# Walking through HongKong's reptiles market



## mitchellr (May 30, 2014)

Just to share my experience. As i walk through Hong Kong's Goldfish Market i saw these tortoises and turtles were being sold. They were put into small aquariums and barely able to walk (for large tortoises). In one of the picture you can see there's actually 3 aldabras on a very small aquarium. Geez they cant even walk pass each other. Most of the babies close their eyes and some even show MBD. Feel bad about these guys.


----------



## Yvonne G (May 30, 2014)

In one picture there's a pile of tortoises and one of them is on his back.
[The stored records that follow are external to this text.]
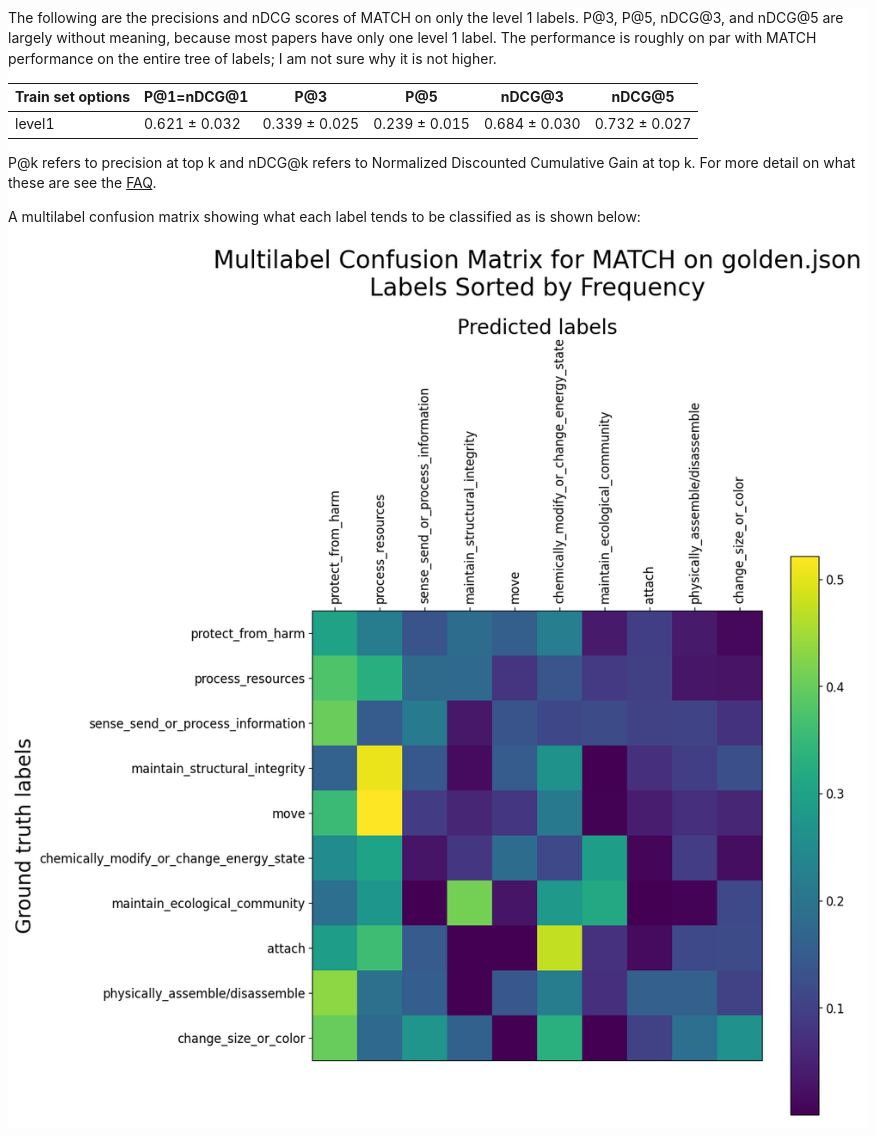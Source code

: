 The following are the precisions and nDCG scores of MATCH on only the level 1 labels. P@3, P@5, nDCG@3, and nDCG@5 are largely without meaning, because most papers have only one level 1 label. The performance is roughly on par with MATCH performance on the entire tree of labels; I am not sure why it is not higher.

| Train set options | P@1=nDCG@1 | P@3 | P@5 | nDCG@3 | nDCG@5 |
| --- | --- | --- | --- | --- | --- |
| level1 | 0.621 ± 0.032 | 0.339 ± 0.025 | 0.239 ± 0.015 | 0.684 ± 0.030 | 0.732 ± 0.027 |

P@k refers to precision at top k and nDCG@k refers to Normalized Discounted Cumulative Gain at top k. For more detail on what these are see the [FAQ](#p-and-ndcg).

A multilabel confusion matrix showing what each label tends to be classified as is shown below:

![MCM for Level 1 Labels in golden.json](../plots/20210729_123758_MCM/mcm_20210729_123758.png)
I really hate to see them selling the Aldabrans or giant tortoises to people who live in apartments. It kills me.


----------



## yillt (May 30, 2014)

That's terrible. If your going to sell them to a bad place(which you shouldn't) at least give them a nice start in life. I want to go and teach that man a lesson.


----------



## Neal (May 30, 2014)

Both frightening and interesting. 

Thanks for sharing.


----------



## Blakem (May 30, 2014)

That's crazy...these are sold in a pet store it looks like? At least it's not in a meat market like I've seen...


———-------------------------

Here's some great plant identification websites I use. 

http://www.tlady.clara.net/TortGuide/diet.htm#plantlist

http://africantortoise.com/edible_landscaping.htm

http://m.thetortoisetable.org.uk/m/plants_19.asp


----------



## Tom (May 30, 2014)

Sad state of affairs, I must say.

What is the ambient humidity like in HK?


----------



## dmmj (May 30, 2014)

my first question was, Is this a meat or pet market? I wonder what is gonna happen to these tortoises when they get larger?


----------



## naturalman91 (May 30, 2014)

i could have swore i read something recently that said all tortoise's are illegal in China guess i was wrong


----------



## bouaboua (May 30, 2014)

Tom said:


> Sad state of affairs, I must say.
> 
> What is the ambient humidity like in HK?


At least at 80% this time of the year. Temperature is about 90 at night and 100 + at day. But most shop have their A/C on.


----------



## Yvonne G (May 30, 2014)

naturalman91 said:


> i could have swore i read something recently that said all tortoise's are illegal in China guess i was wrong



No, I read that too. One of our members posted that and not too long ago.


----------



## bouaboua (May 30, 2014)

naturalman91 said:


> i could have swore i read something recently that said all tortoise's are illegal in China guess i was wrong


This is the interesting part of China. Hong Kong is part of China but the laws are different. Most of Tortoise are legal to sale and purchase in Hong Kong except some of them on the endanger one list.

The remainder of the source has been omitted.